Visser Visser - 2 months ago 12
R Question

Removal of duplicates from specific columns/rows only

I have a dataset with a lot of duplicate TIME and AIR data entries. I need to remove all of the rows that contain these entries. This in itself would be extremely simple:

DATE <- c(1, 1, 1, 1, 1, 2, 2, 2, 2, 2, 2, 3, 3, 3, 3)
#Supposed to be 4 entries per date; day 1 has 1 entry too many, day 2 has 2 entries too many
TIME <- c(0,3,3,6,9,0,0,3,6,9,9,0,3,6,9)
#Samples are taken every 3 hours from 0-9 each day
AIR <- c(1.1, 1.2, 1.2, 1.3, 1.4, 1.1, 1.1, 1.2, 1.3, 1.4, 1.4, 1.1, 1.2, 1.3, 1.4)

DF <- data.frame(DATE, TIME, AIR)

DF1 <- DF[!(duplicated(DF$TIME) & duplicated(DF$AIR)),]


DF1
would output the following:

DATE TIME AIR
1 1 0 1.1
2 1 3 1.2
4 1 6 1.3
5 1 9 1.4


However, I need to consider each day, or DATE, individually, the output I am actually looking for is:

DATE TIME AIR
1 0 1.1
1 3 1.2
1 6 1.3
1 9 1.4
2 0 1.1
2 3 1.2
2 6 1.3
2 9 1.4
3 0 1.1
3 3 1.2
3 6 1.3
3 9 1.4


In this case the duplication stops for each given day. I thought it would be as straightforward as slightly adapting my piece of code, it transpires that it is not, I have tried many variations of:
DF2 <- DF[!(duplicated(DF$TIME) & duplicated(DF$AIR)) & duplicated(DF$DATE),]
to no avail. Therefore it probably requires something slightly more complicated - or at least beyond my current means. Could anyone advise on what I would need to do in order to consider each day seperately in this way? Thank you so much!

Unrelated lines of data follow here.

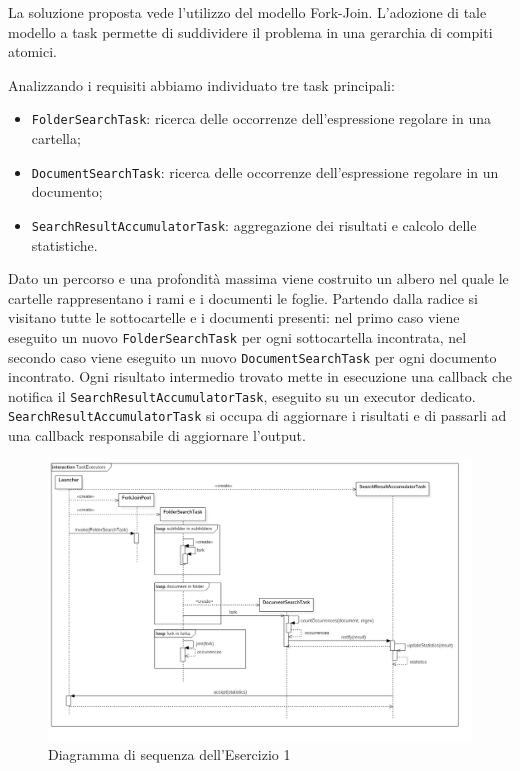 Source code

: \documentclass[a4paper]{article}
\begin{document}
La soluzione proposta vede l'utilizzo del modello Fork-Join.
%
L'adozione di tale modello a task permette di suddividere il problema in una gerarchia di compiti atomici.

Analizzando i requisiti abbiamo individuato tre task principali:

\begin{itemize}
%
    \item \texttt{FolderSearchTask}: ricerca delle occorrenze dell'espressione regolare in una cartella;
%
    \item \texttt{DocumentSearchTask}: ricerca delle occorrenze dell'espressione regolare in un documento;
%
    \item \texttt{SearchResultAccumulatorTask}: aggregazione dei risultati e calcolo delle statistiche.
%
\end{itemize}

Dato un percorso e una profondit\`a massima viene costruito un albero nel quale le cartelle rappresentano i rami e i documenti le foglie.
%
Partendo dalla radice si visitano tutte le sottocartelle e i documenti presenti: nel primo caso viene eseguito un nuovo \texttt{FolderSearchTask} per ogni sottocartella incontrata, nel secondo caso viene eseguito un nuovo \texttt{DocumentSearchTask} per ogni documento incontrato.
%
Ogni risultato intermedio trovato mette in esecuzione una callback che notifica il \texttt{SearchResultAccumulatorTask}, eseguito su un executor dedicato.
\texttt{SearchResultAccumulatorTask} si occupa di aggiornare i risultati e di passarli ad una callback responsabile di aggiornare l'output.
%
\begin{figure}[H]

    \centering

    \includegraphics[width=\linewidth, height=\textheight,keepaspectratio]{TaskExecutors}

    \caption{Diagramma di sequenza dell'Esercizio 1}

    \label{fig:task-executors}

\end{figure}
\newpage
\end{document}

Note that in reality it may be that
TIME
is duplicated but
AIR
is not; this is why I have to remove only those entries where
TIME
and
AIR
are duplicates.

Answer

You need to group, i.e. (with dplyr)

library(dplyr)
DF %>% 
  group_by(DATE) %>% 
  filter(!(duplicated(TIME) & duplicated(AIR))